Input:
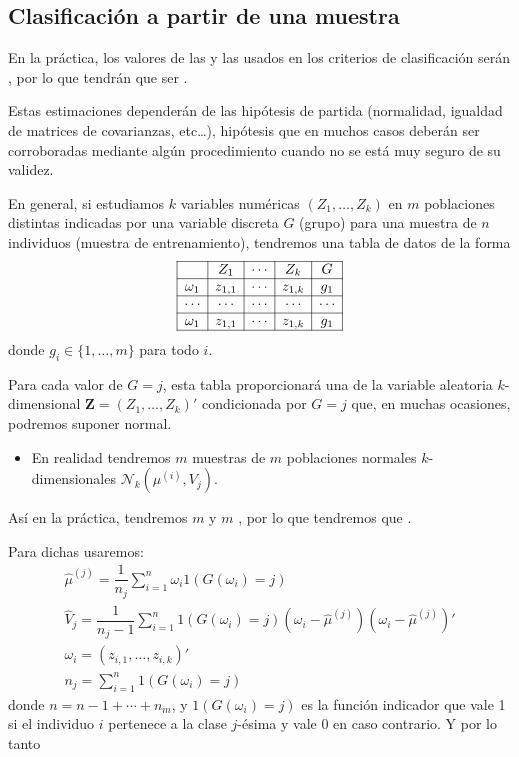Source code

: \subsection{Clasificación a partir de una muestra}

En la práctica, los valores de las  y las  usados en los criterios de clasificación serán , por lo que tendrán que ser .

Estas estimaciones dependerán de las hipótesis de partida (normalidad, igualdad de matrices de covarianzas, etc…), hipótesis que en muchos casos deberán ser corroboradas mediante algún procedimiento cuando no se está muy seguro de su validez.

En general, si estudiamos $k$ variables numéricas $(Z_1,\dots,Z_k)$ en $m$ poblaciones distintas indicadas por una variable discreta $G$ (grupo) para una muestra de $n$ individuos (muestra de entrenamiento), tendremos una tabla de datos de la forma \[ \begin{array}{|c|c|c|c|c|}
\hline
 & Z_1 & \cdots & Z_k & G\\ \hline
 \omega_1 & z_{1,1} & \cdots & z_{1,k} & g_1 \\ \hline
 \cdots & \cdots & \cdots & \cdots & \cdots \\ \hline
 \omega_1 & z_{1,1} & \cdots & z_{1,k} & g_1 \\ \hline
\end{array} \]donde $g_i\in\{1,\dots, m\}$ para todo $i$.

Para cada valor de $G=j$, esta tabla proporcionará una \mas de la variable aleatoria $k$-dimensional $\mathbf{Z}=(Z_1,\dots,Z_k)'$ condicionada por $G=j$ que, en muchas ocasiones, podremos suponer normal.
\begin{itemize}
\item En realidad tendremos $m$ muestras de $m$ poblaciones normales $k$-dimensionales $\mathcal{N}_k(\mu^{(i)},V_j)$.
\end{itemize}
Así en la práctica, tendremos $m$  y $m$ , por lo que tendremos que .

Para dichas  usaremos: \[ \begin{array}{l}
\hat{\mu}^{(j)}=\dfrac{1}{n_j}\sum_{i=1}^{n}\omega_i1(G(\omega_i)=j)\\
\hat{V}_j=\dfrac{1}{n_j-1}\sum_{i=1}^{n}1(G(\omega_i)=j)(\omega_i-\hat{\mu}^{(j)})(\omega_i-\hat{\mu}^{(j)})'\\
\omega_i=(z_{i,1},\dots,z_{i,k})'\\
n_j=\sum_{i=1}^{n}1(G(\omega_i)=j)
\end{array} \]donde $n=n-1+\cdots+n_m$, y $1(G(\omega_i)=j)$ es la función indicador que vale 1 si el individuo $i$ pertenece a la clase $j$-ésima y vale 0 en caso contrario. Y por lo tanto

Exercise directions: Print out each record exactly as shown, but keep the pictures out.

Exercise solution:
Source code

: \subsection{Clasificación a partir de una muestra}

En la práctica, los valores de las  y las  usados en los criterios de clasificación serán , por lo que tendrán que ser .

Estas estimaciones dependerán de las hipótesis de partida (normalidad, igualdad de matrices de covarianzas, etc…), hipótesis que en muchos casos deberán ser corroboradas mediante algún procedimiento cuando no se está muy seguro de su validez.

En general, si estudiamos $k$ variables numéricas $(Z_1,\dots,Z_k)$ en $m$ poblaciones distintas indicadas por una variable discreta $G$ (grupo) para una muestra de $n$ individuos (muestra de entrenamiento), tendremos una tabla de datos de la forma \[ \begin{array}{|c|c|c|c|c|}
\hline
 & Z_1 & \cdots & Z_k & G\\ \hline
 \omega_1 & z_{1,1} & \cdots & z_{1,k} & g_1 \\ \hline
 \cdots & \cdots & \cdots & \cdots & \cdots \\ \hline
 \omega_1 & z_{1,1} & \cdots & z_{1,k} & g_1 \\ \hline
\end{array} \]donde $g_i\in\{1,\dots, m\}$ para todo $i$.

Para cada valor de $G=j$, esta tabla proporcionará una \mas de la variable aleatoria $k$-dimensional $\mathbf{Z}=(Z_1,\dots,Z_k)'$ condicionada por $G=j$ que, en muchas ocasiones, podremos suponer normal.
\begin{itemize}
\item En realidad tendremos $m$ muestras de $m$ poblaciones normales $k$-dimensionales $\mathcal{N}_k(\mu^{(i)},V_j)$.
\end{itemize}
Así en la práctica, tendremos $m$  y $m$ , por lo que tendremos que .

Para dichas  usaremos: \[ \begin{array}{l}
\hat{\mu}^{(j)}=\dfrac{1}{n_j}\sum_{i=1}^{n}\omega_i1(G(\omega_i)=j)\\
\hat{V}_j=\dfrac{1}{n_j-1}\sum_{i=1}^{n}1(G(\omega_i)=j)(\omega_i-\hat{\mu}^{(j)})(\omega_i-\hat{\mu}^{(j)})'\\
\omega_i=(z_{i,1},\dots,z_{i,k})'\\
n_j=\sum_{i=1}^{n}1(G(\omega_i)=j)
\end{array} \]donde $n=n-1+\cdots+n_m$, y $1(G(\omega_i)=j)$ es la función indicador que vale 1 si el individuo $i$ pertenece a la clase $j$-ésima y vale 0 en caso contrario. Y por lo tanto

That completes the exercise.